Chemical exchange saturation transfer (CEST) MRI is a relatively novel MRI technique that is not yet in routine clinical use. CEST is able to provide a spectroscopic and molecular MRI contrast by using proton transfer of endogenous molecules that exchange with the abundant water pool. CEST generates a signal amplification of up to 3 orders of magnitude compared to MR spectroscopy.
The best studied effect to date is amide CEST MRI, which originates from backbone amides of endogenous proteins and peptides (3.5 ppm), also known as amide proton transfer-weighted CEST. Amide CEST at ultra-high fields yielded an astonishing spatial coherence with contrast-enhanced (ce) MRI. Glucose CEST allows detection of glucose uptake after injection making natural D-glucose a contrast agent.

Many MRI measurements rely on fast readout of a prepared magnetization state. As preparation takes time and the readout ‘destroys’ this magnetization state. Such prepared MRI is time demanding.
In CEST we also want to acquire many differently prepared CEST images to extract certain peaks or quantitative parameters. Thus, a fast readout after prepration is necessary to reduce overall scan time. My group develops the most extreme case of this fast readouts, which is a single 3D whole brain snapshot after a single preparation. This is possible with accelerated GRE and EPI readouts and provides one of the fastest CEST methods.

At UHF the MRI signal is generally higher and also the spectral selectivity increases. Both are especially beneficial for CEST imaging, however, it comes at a cost of stronger field inhomogeneities. My group develops novel methods to mitigate and compensate these field inhomogeneities as well as patient movement during the acquisition. Only after correction reliable high quality spectra and contrast maps can be generated. We work on 7 T and 9.4 T human UHF MRI scanners.

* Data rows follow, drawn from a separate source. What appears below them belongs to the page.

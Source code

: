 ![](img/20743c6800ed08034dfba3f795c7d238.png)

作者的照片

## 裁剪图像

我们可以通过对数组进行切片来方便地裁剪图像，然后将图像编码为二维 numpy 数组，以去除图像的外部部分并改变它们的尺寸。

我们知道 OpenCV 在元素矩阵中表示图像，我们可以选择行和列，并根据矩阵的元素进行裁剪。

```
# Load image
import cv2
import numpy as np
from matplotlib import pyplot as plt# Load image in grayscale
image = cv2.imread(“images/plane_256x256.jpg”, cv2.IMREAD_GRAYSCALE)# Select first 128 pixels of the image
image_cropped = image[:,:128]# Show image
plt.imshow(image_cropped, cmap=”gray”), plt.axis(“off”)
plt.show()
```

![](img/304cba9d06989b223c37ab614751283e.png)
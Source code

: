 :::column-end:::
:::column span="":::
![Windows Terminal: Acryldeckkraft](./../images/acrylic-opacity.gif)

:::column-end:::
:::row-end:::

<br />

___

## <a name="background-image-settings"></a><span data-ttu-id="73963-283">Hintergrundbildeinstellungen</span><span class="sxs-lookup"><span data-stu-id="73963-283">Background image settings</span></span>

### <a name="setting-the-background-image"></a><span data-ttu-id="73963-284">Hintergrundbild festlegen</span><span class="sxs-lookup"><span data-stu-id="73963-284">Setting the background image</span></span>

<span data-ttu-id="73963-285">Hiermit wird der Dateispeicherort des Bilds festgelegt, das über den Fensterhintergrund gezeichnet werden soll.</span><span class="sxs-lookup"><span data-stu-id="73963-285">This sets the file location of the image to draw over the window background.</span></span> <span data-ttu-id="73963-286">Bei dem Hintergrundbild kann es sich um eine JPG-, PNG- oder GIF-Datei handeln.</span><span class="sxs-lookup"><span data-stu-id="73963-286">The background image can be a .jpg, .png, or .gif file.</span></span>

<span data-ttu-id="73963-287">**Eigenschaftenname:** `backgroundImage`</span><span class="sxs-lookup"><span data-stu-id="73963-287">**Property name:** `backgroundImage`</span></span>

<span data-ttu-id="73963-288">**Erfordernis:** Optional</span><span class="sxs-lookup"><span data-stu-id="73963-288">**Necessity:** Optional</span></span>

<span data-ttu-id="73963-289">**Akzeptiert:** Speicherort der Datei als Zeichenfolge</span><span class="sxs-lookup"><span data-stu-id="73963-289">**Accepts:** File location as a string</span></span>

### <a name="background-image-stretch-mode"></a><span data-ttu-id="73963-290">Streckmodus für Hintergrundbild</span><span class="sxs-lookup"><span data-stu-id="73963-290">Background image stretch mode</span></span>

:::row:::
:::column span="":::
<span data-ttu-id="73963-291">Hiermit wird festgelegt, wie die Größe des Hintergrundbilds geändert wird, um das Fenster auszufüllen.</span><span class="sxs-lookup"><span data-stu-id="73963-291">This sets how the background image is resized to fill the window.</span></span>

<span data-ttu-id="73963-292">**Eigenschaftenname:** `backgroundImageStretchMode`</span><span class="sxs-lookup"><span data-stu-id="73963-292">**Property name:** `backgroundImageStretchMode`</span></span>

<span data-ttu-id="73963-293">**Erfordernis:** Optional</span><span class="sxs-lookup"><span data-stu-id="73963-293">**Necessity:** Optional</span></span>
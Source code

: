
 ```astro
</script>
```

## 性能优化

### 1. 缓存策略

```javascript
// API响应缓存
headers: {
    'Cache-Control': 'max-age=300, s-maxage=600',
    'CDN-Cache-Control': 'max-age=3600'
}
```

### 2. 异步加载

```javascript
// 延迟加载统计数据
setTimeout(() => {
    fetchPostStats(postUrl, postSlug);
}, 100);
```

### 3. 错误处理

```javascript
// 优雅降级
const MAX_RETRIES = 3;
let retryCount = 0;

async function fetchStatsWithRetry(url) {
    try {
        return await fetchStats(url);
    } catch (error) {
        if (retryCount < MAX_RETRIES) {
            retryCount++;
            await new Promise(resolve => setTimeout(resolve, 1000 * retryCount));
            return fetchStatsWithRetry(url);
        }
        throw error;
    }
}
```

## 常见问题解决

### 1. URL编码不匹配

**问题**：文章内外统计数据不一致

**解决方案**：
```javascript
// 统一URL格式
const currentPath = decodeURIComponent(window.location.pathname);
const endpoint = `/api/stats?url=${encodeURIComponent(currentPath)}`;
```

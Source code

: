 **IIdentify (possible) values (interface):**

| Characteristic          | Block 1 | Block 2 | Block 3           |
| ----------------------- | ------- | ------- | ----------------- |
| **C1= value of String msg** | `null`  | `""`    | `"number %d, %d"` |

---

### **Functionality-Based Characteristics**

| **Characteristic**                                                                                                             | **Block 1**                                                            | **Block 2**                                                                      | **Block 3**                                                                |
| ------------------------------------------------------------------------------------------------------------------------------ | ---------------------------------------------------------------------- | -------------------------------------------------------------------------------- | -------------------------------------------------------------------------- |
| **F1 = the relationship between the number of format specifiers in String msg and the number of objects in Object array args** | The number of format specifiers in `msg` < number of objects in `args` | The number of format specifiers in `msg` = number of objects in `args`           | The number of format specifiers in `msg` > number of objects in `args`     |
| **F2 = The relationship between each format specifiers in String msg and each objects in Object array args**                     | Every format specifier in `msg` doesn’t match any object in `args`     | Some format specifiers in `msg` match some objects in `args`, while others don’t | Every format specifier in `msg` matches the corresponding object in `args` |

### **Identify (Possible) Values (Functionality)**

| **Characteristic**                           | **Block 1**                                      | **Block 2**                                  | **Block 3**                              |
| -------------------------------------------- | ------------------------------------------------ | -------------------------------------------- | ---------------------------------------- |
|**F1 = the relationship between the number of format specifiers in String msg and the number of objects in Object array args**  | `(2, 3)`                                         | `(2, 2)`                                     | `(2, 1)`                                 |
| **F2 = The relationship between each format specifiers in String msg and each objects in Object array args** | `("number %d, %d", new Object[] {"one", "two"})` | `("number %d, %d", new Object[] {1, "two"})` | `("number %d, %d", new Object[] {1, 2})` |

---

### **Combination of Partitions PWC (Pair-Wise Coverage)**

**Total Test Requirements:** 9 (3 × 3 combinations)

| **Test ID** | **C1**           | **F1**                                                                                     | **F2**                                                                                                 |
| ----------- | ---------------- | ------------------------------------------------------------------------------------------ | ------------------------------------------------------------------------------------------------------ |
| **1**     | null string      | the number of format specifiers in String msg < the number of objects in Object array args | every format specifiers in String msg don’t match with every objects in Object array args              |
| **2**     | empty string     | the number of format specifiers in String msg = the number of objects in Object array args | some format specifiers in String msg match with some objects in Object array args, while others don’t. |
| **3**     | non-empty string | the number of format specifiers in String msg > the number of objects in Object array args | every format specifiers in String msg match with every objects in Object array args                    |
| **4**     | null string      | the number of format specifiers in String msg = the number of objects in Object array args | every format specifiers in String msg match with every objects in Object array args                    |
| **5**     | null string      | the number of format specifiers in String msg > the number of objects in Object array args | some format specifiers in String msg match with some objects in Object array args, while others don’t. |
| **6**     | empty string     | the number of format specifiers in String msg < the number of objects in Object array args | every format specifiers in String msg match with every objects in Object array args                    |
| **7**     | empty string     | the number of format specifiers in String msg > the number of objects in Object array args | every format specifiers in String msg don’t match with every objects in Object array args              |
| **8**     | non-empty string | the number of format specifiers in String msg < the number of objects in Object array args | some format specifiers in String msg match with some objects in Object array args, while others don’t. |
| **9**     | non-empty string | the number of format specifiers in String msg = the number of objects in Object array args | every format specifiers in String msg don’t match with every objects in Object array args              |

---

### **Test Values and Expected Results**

In January 2018 (9.1.) we asked ourselves:

“What if MRI sequence programming is just a game that we can win like winning Go using reinforced learning?
The rules are the Bloch equations. The sequence is our strategy. The k-space is our feature extraction. And the difference to the correct image is the cost function.”

Since then, we experimented to generate a prototype for a self-learning MRI, which works now for simple problems in 2D and low resolution. If we can scale this to high resolution and 3D, a new MRI method development paradigm would be reached. Generating an MR sequence and reconstruction would be solely based on the target provided, which can be a certain MR contrast; but the possibilities for targets are limitless, e.g. quantification, segmentation, as well as contrasts of other imaging modalities.